Wind power is one of the main renewable energy sources in the world. In Australia alone wind power contributed 10% of Australia's total electricity supply in 2020, and made up to 37.5% of its renewable energy supply. Wind resource testing conditions in Australia are optimum, as abundant wind resources are located close to residential areas in the southern parts of the country and on the slopes of the Great Dividing Range in the east.

As of the end of 2020, there was 7,376 megawatts (MW) of installed wind power capacity contributing 9.9% of generation to the electricity sector in Australia, and a further 4,021 MW of capacity was committed under construction.

Wind resources

The excellent wind resources in Australia provide a major opportunity for the country to grow its renewable energy sector. The southern coastline lies in the roaring forties and many sites have average wind speeds above 8 or even 9m/s at turbine hub height. The southwest portion of Western Australia, south of South Australia, western Victoria, the north of Tasmania as well as elevated areas of New South Wales and Queensland have good wind resources.

During the 1980s and 1990s, several states did systematic monitoring of wind speed. The results are available to the public. Most of these locations are situated close to Australia's main population centres making wind power a convenient resource for electricity generation.

Australian wind farms produce average capacity factors of 30–35%, making wind an attractive option. South Australia's large share (along with nearby Victoria) means most of Australia's wind power occurs around the same time. The correlation between South Australia and New South Wales (NSW) is 0.34, whereas the correlation between South Australia and Tasmania is 0.10.

Wind farms

As of October 2022 there were 94 operational wind farms in Australia, totalling 9,234 MW in capacity.

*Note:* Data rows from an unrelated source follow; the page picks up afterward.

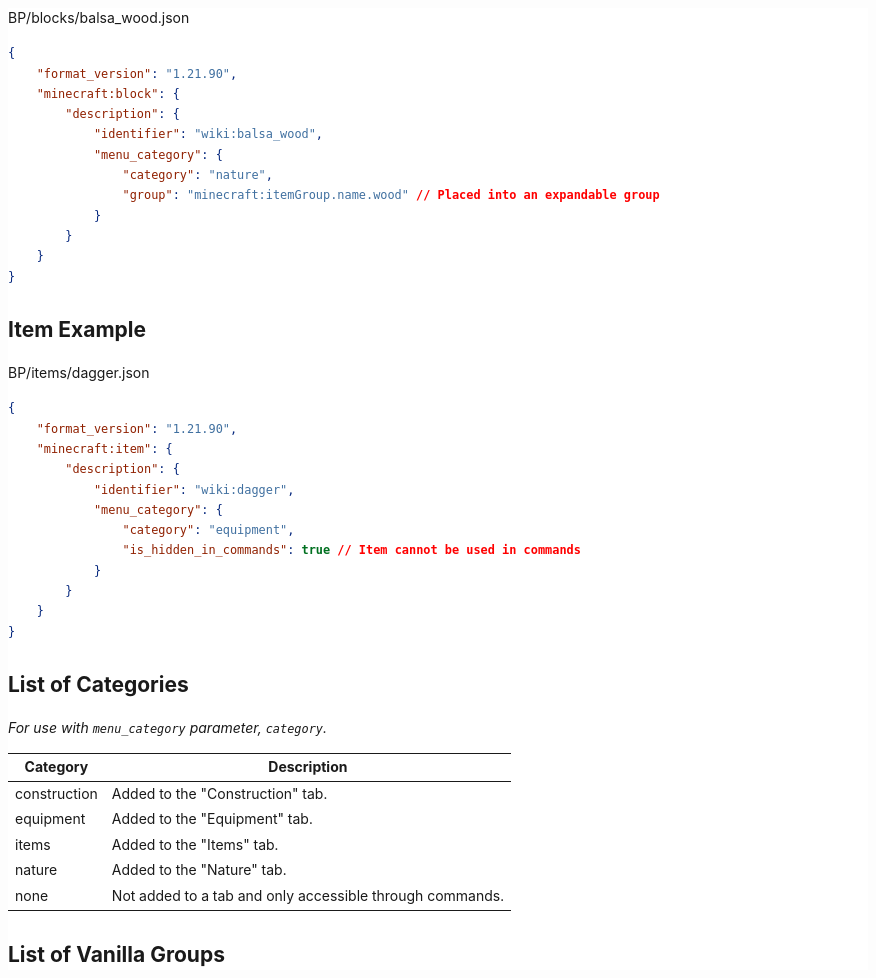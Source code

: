 <CodeHeader>BP/blocks/balsa_wood.json</CodeHeader>

```json
{
    "format_version": "1.21.90",
    "minecraft:block": {
        "description": {
            "identifier": "wiki:balsa_wood",
            "menu_category": {
                "category": "nature",
                "group": "minecraft:itemGroup.name.wood" // Placed into an expandable group
            }
        }
    }
}
```

## Item Example

<CodeHeader>BP/items/dagger.json</CodeHeader>

```json
{
    "format_version": "1.21.90",
    "minecraft:item": {
        "description": {
            "identifier": "wiki:dagger",
            "menu_category": {
                "category": "equipment",
                "is_hidden_in_commands": true // Item cannot be used in commands
            }
        }
    }
}
```

## List of Categories

_For use with `menu_category` parameter, `category`._

| Category     | Description                                              |
| ------------ | -------------------------------------------------------- |
| construction | Added to the "Construction" tab.                         |
| equipment    | Added to the "Equipment" tab.                            |
| items        | Added to the "Items" tab.                                |
| nature       | Added to the "Nature" tab.                               |
| none         | Not added to a tab and only accessible through commands. |

## List of Vanilla Groups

The largest wind farm is Coopers Gap Wind Farm in Queensland, which began generating to the grid in June 2019, with a capacity of 453 MW. As of December 2019, 50 of the Coopers Gap Wind Farm's 123 turbines were operational.

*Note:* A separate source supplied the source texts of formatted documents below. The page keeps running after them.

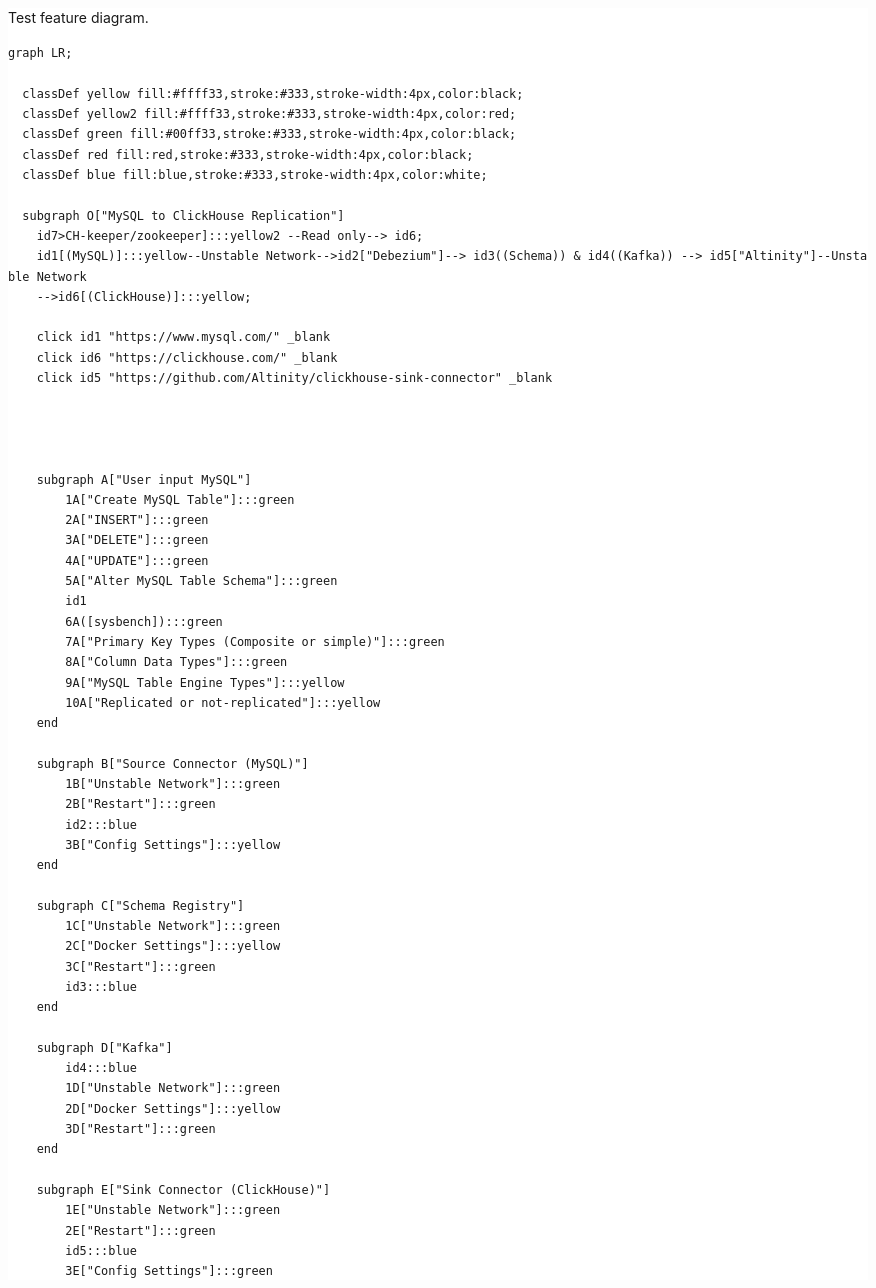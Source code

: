 Test feature diagram.

```mermaid
graph LR;

  classDef yellow fill:#ffff33,stroke:#333,stroke-width:4px,color:black;
  classDef yellow2 fill:#ffff33,stroke:#333,stroke-width:4px,color:red;
  classDef green fill:#00ff33,stroke:#333,stroke-width:4px,color:black;
  classDef red fill:red,stroke:#333,stroke-width:4px,color:black;
  classDef blue fill:blue,stroke:#333,stroke-width:4px,color:white;
  
  subgraph O["MySQL to ClickHouse Replication"]
    id7>CH-keeper/zookeeper]:::yellow2 --Read only--> id6;
    id1[(MySQL)]:::yellow--Unstable Network-->id2["Debezium"]--> id3((Schema)) & id4((Kafka)) --> id5["Altinity"]--Unstable Network
    -->id6[(ClickHouse)]:::yellow;
    
    click id1 "https://www.mysql.com/" _blank
    click id6 "https://clickhouse.com/" _blank
    click id5 "https://github.com/Altinity/clickhouse-sink-connector" _blank

    

  
    subgraph A["User input MySQL"]
        1A["Create MySQL Table"]:::green
        2A["INSERT"]:::green
        3A["DELETE"]:::green
        4A["UPDATE"]:::green
        5A["Alter MySQL Table Schema"]:::green
        id1
        6A([sysbench]):::green
        7A["Primary Key Types (Composite or simple)"]:::green
        8A["Column Data Types"]:::green
        9A["MySQL Table Engine Types"]:::yellow
        10A["Replicated or not-replicated"]:::yellow
    end
    
    subgraph B["Source Connector (MySQL)"]
        1B["Unstable Network"]:::green
        2B["Restart"]:::green
        id2:::blue
        3B["Config Settings"]:::yellow
    end
    
    subgraph C["Schema Registry"]
        1C["Unstable Network"]:::green
        2C["Docker Settings"]:::yellow
        3C["Restart"]:::green
        id3:::blue
    end
    
    subgraph D["Kafka"]
        id4:::blue
        1D["Unstable Network"]:::green
        2D["Docker Settings"]:::yellow
        3D["Restart"]:::green
    end
    
    subgraph E["Sink Connector (ClickHouse)"]
        1E["Unstable Network"]:::green
        2E["Restart"]:::green
        id5:::blue
        3E["Config Settings"]:::green
```

[SRS]: #srs
[MySQL]: #mysql
[Prometheus]: https://prometheus.io/
[ClickHouse]: https://clickhouse.com/en/docs
[Altinity Sink Connector]: https://github.com/Altinity/clickhouse-sink-connector
[Git]: https://git-scm.com/
[GitLab]: https://gitlab.com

By generating capacity, the ten largest wind farms in Australia are:

Australia's first commercial wind farm, Salmon Beach Wind Farm near Esperance in Western Australia operated for 15 years from 1987, but was decommissioned due to urban encroachment; it has been replaced by Ten Mile Lagoon Wind Farm and Nine Mile Beach Wind Farm.

Wind power by state

A full listing of all the wind farms in Australia, can be found in List of wind farms in Australia. Relevant state articles are:
New South Wales wind power
Queensland wind farms
South Australia wind power
Tasmania wind farms
Victoria wind farms
Western Australia wind farms

Installed capacity by state

The following figures are based on capacity and generation as at the end of 2020. Proposed figures are updated to December 2020.

Note that figures may not agree with aggregate figures previously stated, due to different data sources and reporting dates contained within them.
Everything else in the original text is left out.